Plan rápido de escala: nuestra ruta gastronómica en 4 horas
- Primera parada (30–45 min): café y dulce de almendra o un pequeño antipasto para abrir boca.
- Comida principal (90 min): culurgiones como plato estrella, o fregola si buscamos mar; y si tenemos tiempo y ganas, porceddu para compartir.
- Postre (20 min): seadas sí o sí, aunque sea una entre varios.
- Extra (10 min): remate con mirto o una copa de vino, y vuelta al barco con la sensación de haber “comido Ogliastra”.
Consejos finales para pedir como locales
- Preguntamos sin miedo qué está “fatto in casa” (hecho en casa): en platos como culurgiones marca la diferencia.
- Si vemos muchos locales comiendo a una hora concreta, nos adaptamos: la rotación del servicio suele ser más ágil.

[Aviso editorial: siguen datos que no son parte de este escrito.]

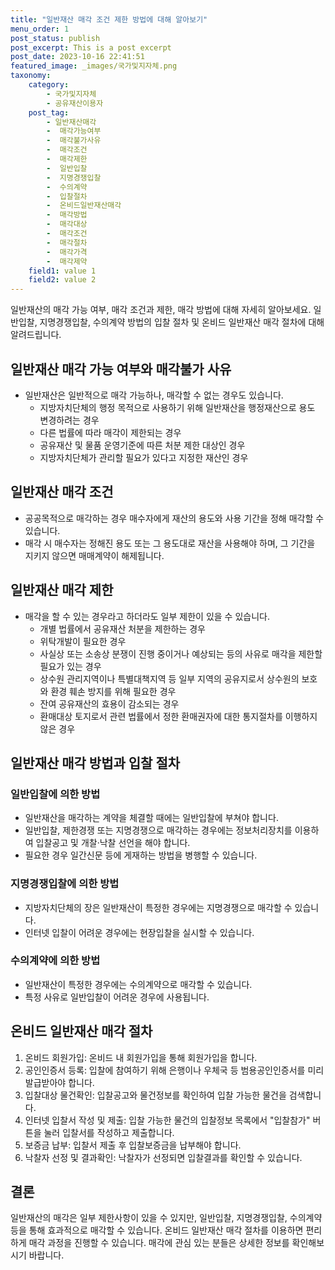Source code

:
 ```yaml
---
title: "일반재산 매각 조건 제한 방법에 대해 알아보기"
menu_order: 1
post_status: publish
post_excerpt: This is a post excerpt
post_date: 2023-10-16 22:41:51
featured_image: _images/국가및지자체.png
taxonomy:
    category:
        - 국가및지자체
        - 공유재산이용자
    post_tag:
        - 일반재산매각
        -  매각가능여부
        -  매각불가사유
        -  매각조건
        -  매각제한
        -  일반입찰
        -  지명경쟁입찰
        -  수의계약
        -  입찰절차
        -  온비드일반재산매각
        -  매각방법
        -  매각대상
        -  매각조건
        -  매각절차
        -  매각가격
        -  매각제약
    field1: value 1
    field2: value 2
---
```



 일반재산의 매각 가능 여부, 매각 조건과 제한, 매각 방법에 대해 자세히 알아보세요. 일반입찰, 지명경쟁입찰, 수의계약 방법의 입찰 절차 및 온비드 일반재산 매각 절차에 대해 알려드립니다.

## 일반재산 매각 가능 여부와 매각불가 사유

- 일반재산은 일반적으로 매각 가능하나, 매각할 수 없는 경우도 있습니다.
  - 지방자치단체의 행정 목적으로 사용하기 위해 일반재산을 행정재산으로 용도 변경하려는 경우
  - 다른 법률에 따라 매각이 제한되는 경우
  - 공유재산 및 물품 운영기준에 따른 처분 제한 대상인 경우
  - 지방자치단체가 관리할 필요가 있다고 지정한 재산인 경우

## 일반재산 매각 조건

- 공공목적으로 매각하는 경우 매수자에게 재산의 용도와 사용 기간을 정해 매각할 수 있습니다.
- 매각 시 매수자는 정해진 용도 또는 그 용도대로 재산을 사용해야 하며, 그 기간을 지키지 않으면 매매계약이 해제됩니다.

## 일반재산 매각 제한

- 매각을 할 수 있는 경우라고 하더라도 일부 제한이 있을 수 있습니다.
  - 개별 법률에서 공유재산 처분을 제한하는 경우
  - 위탁개발이 필요한 경우
  - 사실상 또는 소송상 분쟁이 진행 중이거나 예상되는 등의 사유로 매각을 제한할 필요가 있는 경우
  - 상수원 관리지역이나 특별대책지역 등 일부 지역의 공유지로서 상수원의 보호와 환경 훼손 방지를 위해 필요한 경우
  - 잔여 공유재산의 효용이 감소되는 경우
  - 환매대상 토지로서 관련 법률에서 정한 환매권자에 대한 통지절차를 이행하지 않은 경우

## 일반재산 매각 방법과 입찰 절차

### 일반입찰에 의한 방법

- 일반재산을 매각하는 계약을 체결할 때에는 일반입찰에 부쳐야 합니다.
- 일반입찰, 제한경쟁 또는 지명경쟁으로 매각하는 경우에는 정보처리장치를 이용하여 입찰공고 및 개찰·낙찰 선언을 해야 합니다.
- 필요한 경우 일간신문 등에 게재하는 방법을 병행할 수 있습니다.

### 지명경쟁입찰에 의한 방법

- 지방자치단체의 장은 일반재산이 특정한 경우에는 지명경쟁으로 매각할 수 있습니다.
- 인터넷 입찰이 어려운 경우에는 현장입찰을 실시할 수 있습니다.

### 수의계약에 의한 방법

- 일반재산이 특정한 경우에는 수의계약으로 매각할 수 있습니다.
- 특정 사유로 일반입찰이 어려운 경우에 사용됩니다.

## 온비드 일반재산 매각 절차

1. 온비드 회원가입: 온비드 내 회원가입을 통해 회원가입을 합니다.
2. 공인인증서 등록: 입찰에 참여하기 위해 은행이나 우체국 등 범용공인인증서를 미리 발급받아야 합니다.
3. 입찰대상 물건확인: 입찰공고와 물건정보를 확인하여 입찰 가능한 물건을 검색합니다.
4. 인터넷 입찰서 작성 및 제출: 입찰 가능한 물건의 입찰정보 목록에서 "입찰참가" 버튼을 눌러 입찰서를 작성하고 제출합니다.
5. 보증금 납부: 입찰서 제출 후 입찰보증금을 납부해야 합니다.
6. 낙찰자 선정 및 결과확인: 낙찰자가 선정되면 입찰결과를 확인할 수 있습니다.

## 결론

일반재산의 매각은 일부 제한사항이 있을 수 있지만, 일반입찰, 지명경쟁입찰, 수의계약 등을 통해 효과적으로 매각할 수 있습니다. 온비드 일반재산 매각 절차를 이용하면 편리하게 매각 과정을 진행할 수 있습니다. 매각에 관심 있는 분들은 상세한 정보를 확인해보시기 바랍니다.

- En Ogliastra, menos es más: mejor un plato excelente que cuatro mediocres.
- Si viajamos con niños o con paladares delicados, malloreddus y pane carasau suelen ser el terreno seguro.
Con estos platos en mente, convertimos una simple escala en una experiencia completa: paisaje, paseo y mesa. Y eso, al final, es lo que más recordamos cuando el barco ya está navegando de nuevo.